Eine Abschaffung des Bargelds würde über Nacht den Druckern von Falschgeld das Handwerk legen, so argumentiert der Deutsche Bank Chef weiter.

Aber damit wird nur das Geschäftsmodell der Banden zerstört, die kriminelle Energie dieser Dunkelmänner wird sich neue Wege suchen. Konkurrenz hat man in so ehrenwerten Häusern wie der Deutschen Bank eben nicht so gerne, schon gar nicht wenn das Geschäftsmodell im Grunde 1:1 kopiert wird. Die Geldfälscher fälschen letztlich nur Zertifikate, ansonsten tun sie dasselbe, was die Banken machen – sie erhöhen die Geldmenge, sie erschaffen Geld aus dem Nichts ohne dafür einen Gegenwert bereit zu halten.
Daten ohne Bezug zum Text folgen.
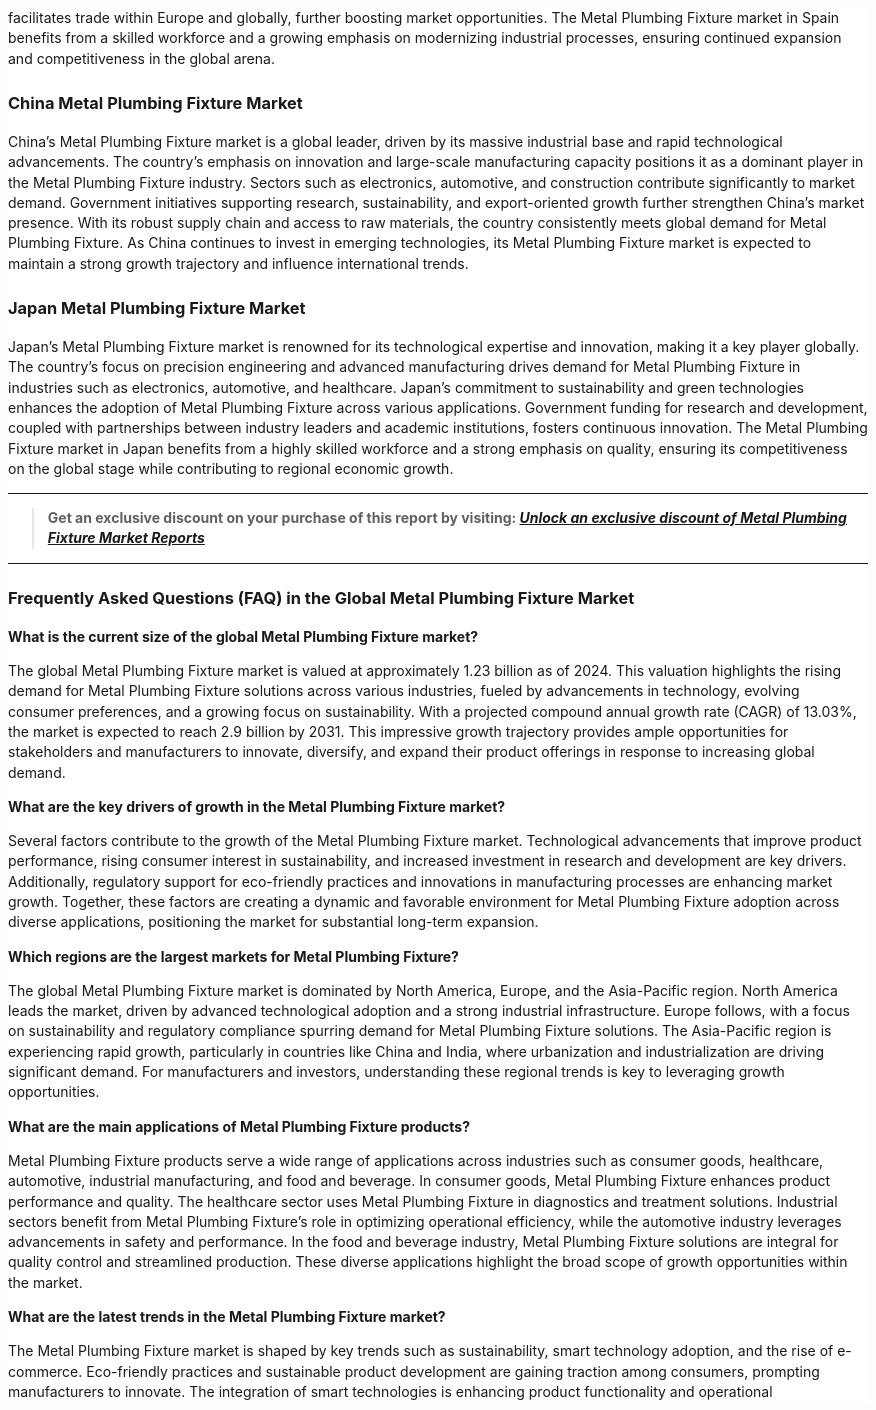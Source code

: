 facilitates trade within Europe and globally, further boosting market opportunities. The Metal Plumbing Fixture market in Spain benefits from a skilled workforce and a growing emphasis on modernizing industrial processes, ensuring continued expansion and competitiveness in the global arena.</p><h3>China Metal Plumbing Fixture Market</h3><p>China&rsquo;s Metal Plumbing Fixture market is a global leader, driven by its massive industrial base and rapid technological advancements. The country&rsquo;s emphasis on innovation and large-scale manufacturing capacity positions it as a dominant player in the Metal Plumbing Fixture industry. Sectors such as electronics, automotive, and construction contribute significantly to market demand. Government initiatives supporting research, sustainability, and export-oriented growth further strengthen China&rsquo;s market presence. With its robust supply chain and access to raw materials, the country consistently meets global demand for Metal Plumbing Fixture. As China continues to invest in emerging technologies, its Metal Plumbing Fixture market is expected to maintain a strong growth trajectory and influence international trends.</p><h3>Japan Metal Plumbing Fixture Market</h3><p>Japan&rsquo;s Metal Plumbing Fixture market is renowned for its technological expertise and innovation, making it a key player globally. The country&rsquo;s focus on precision engineering and advanced manufacturing drives demand for Metal Plumbing Fixture in industries such as electronics, automotive, and healthcare. Japan&rsquo;s commitment to sustainability and green technologies enhances the adoption of Metal Plumbing Fixture across various applications. Government funding for research and development, coupled with partnerships between industry leaders and academic institutions, fosters continuous innovation. The Metal Plumbing Fixture market in Japan benefits from a highly skilled workforce and a strong emphasis on quality, ensuring its competitiveness on the global stage while contributing to regional economic growth.</p><hr /><blockquote><p><strong>Get an exclusive discount on your purchase of this report by visiting: <em><a href="://marketresearchpulse.com/ask-for-discount/54044?utm_source=Github&amp;utm_medium=0112">Unlock an exclusive discount of Metal Plumbing Fixture Market Reports</a></em>&nbsp;</strong></p></blockquote><hr /><h3>Frequently Asked Questions (FAQ) in the Global Metal Plumbing Fixture Market</h3><p><strong>What is the current size of the global Metal Plumbing Fixture market?</strong></p><p>The global Metal Plumbing Fixture market is valued at approximately 1.23 billion as of 2024. This valuation highlights the rising demand for Metal Plumbing Fixture solutions across various industries, fueled by advancements in technology, evolving consumer preferences, and a growing focus on sustainability. With a projected compound annual growth rate (CAGR) of 13.03%, the market is expected to reach 2.9 billion by 2031. This impressive growth trajectory provides ample opportunities for stakeholders and manufacturers to innovate, diversify, and expand their product offerings in response to increasing global demand.</p><p><strong>What are the key drivers of growth in the Metal Plumbing Fixture market?</strong></p><p>Several factors contribute to the growth of the Metal Plumbing Fixture market. Technological advancements that improve product performance, rising consumer interest in sustainability, and increased investment in research and development are key drivers. Additionally, regulatory support for eco-friendly practices and innovations in manufacturing processes are enhancing market growth. Together, these factors are creating a dynamic and favorable environment for Metal Plumbing Fixture adoption across diverse applications, positioning the market for substantial long-term expansion.</p><p><strong>Which regions are the largest markets for Metal Plumbing Fixture?</strong></p><p>The global Metal Plumbing Fixture market is dominated by North America, Europe, and the Asia-Pacific region. North America leads the market, driven by advanced technological adoption and a strong industrial infrastructure. Europe follows, with a focus on sustainability and regulatory compliance spurring demand for Metal Plumbing Fixture solutions. The Asia-Pacific region is experiencing rapid growth, particularly in countries like China and India, where urbanization and industrialization are driving significant demand. For manufacturers and investors, understanding these regional trends is key to leveraging growth opportunities.</p><p><strong>What are the main applications of Metal Plumbing Fixture products?</strong></p><p>Metal Plumbing Fixture products serve a wide range of applications across industries such as consumer goods, healthcare, automotive, industrial manufacturing, and food and beverage. In consumer goods, Metal Plumbing Fixture enhances product performance and quality. The healthcare sector uses Metal Plumbing Fixture in diagnostics and treatment solutions. Industrial sectors benefit from Metal Plumbing Fixture&rsquo;s role in optimizing operational efficiency, while the automotive industry leverages advancements in safety and performance. In the food and beverage industry, Metal Plumbing Fixture solutions are integral for quality control and streamlined production. These diverse applications highlight the broad scope of growth opportunities within the market.</p><p><strong>What are the latest trends in the Metal Plumbing Fixture market?</strong></p><p>The Metal Plumbing Fixture market is shaped by key trends such as sustainability, smart technology adoption, and the rise of e-commerce. Eco-friendly practices and sustainable product development are gaining traction among consumers, prompting manufacturers to innovate. The integration of smart technologies is enhancing product functionality and operational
Banken drucken freilich keine Banknoten, sondern schöpfen das Geld per Kreditvergabe, der Wert der dieses Geld decken soll(-te) ist nur ein leeres Versprechen in die Zukunft, die nicht selten in Immobilienblasen „plötzlich und unerwartet“ zerplatzt.

Mit einem Bargeldverbot ist die totale Kontrolle über den Zahlungsverkehr möglich – nichts entgeht mehr den Behörden, dem Finanzamt, nicht mal Taschengeld für die Kinder oder fünf Euro als Dankeschön für einen Sack Äpfel vom Nachbarn lassen sich ohne die wachsamen Augen von „Vater Staat“ noch von Hand zu Hand reichen.

In diesem Sinne ist und bleibt Bargeld als Zahlungsmittel ein Stück „Gedruckte Freiheit“ – die es zu verteidigen gilt – für den privaten Austausch von Gütern und Dienstleistungen bliebe sonst nur die Rückkehr zum Tauschhandel nach dem Motto „Eine Hand wäscht die andere.“ Doch mit dem Euro als alleiniges gesetzliches Zahlungsmittel stünde oder steht man auch heute mit solchen geldwerten Leistungen auf unsicherem  Terrain – bekommt das Finanzamt von solchen „Transaktionen“ Wind, droht nicht selten Ungemach.

Damit Bares aber tatsächlich auch das einzig Wahre ist, kommt es nicht so sehr darauf an, was drauf steht, sondern was dahinter steckt. In unserem System nichts als heiße Luft!

Im Gegensatz zu Euromünzen und Banknoten hat physisches Gold und Silber einen tatsächlichen Wert. Man kann für den Einsatz als Krisenwährung über zahlreiche Webseiten Vorräte anlegen.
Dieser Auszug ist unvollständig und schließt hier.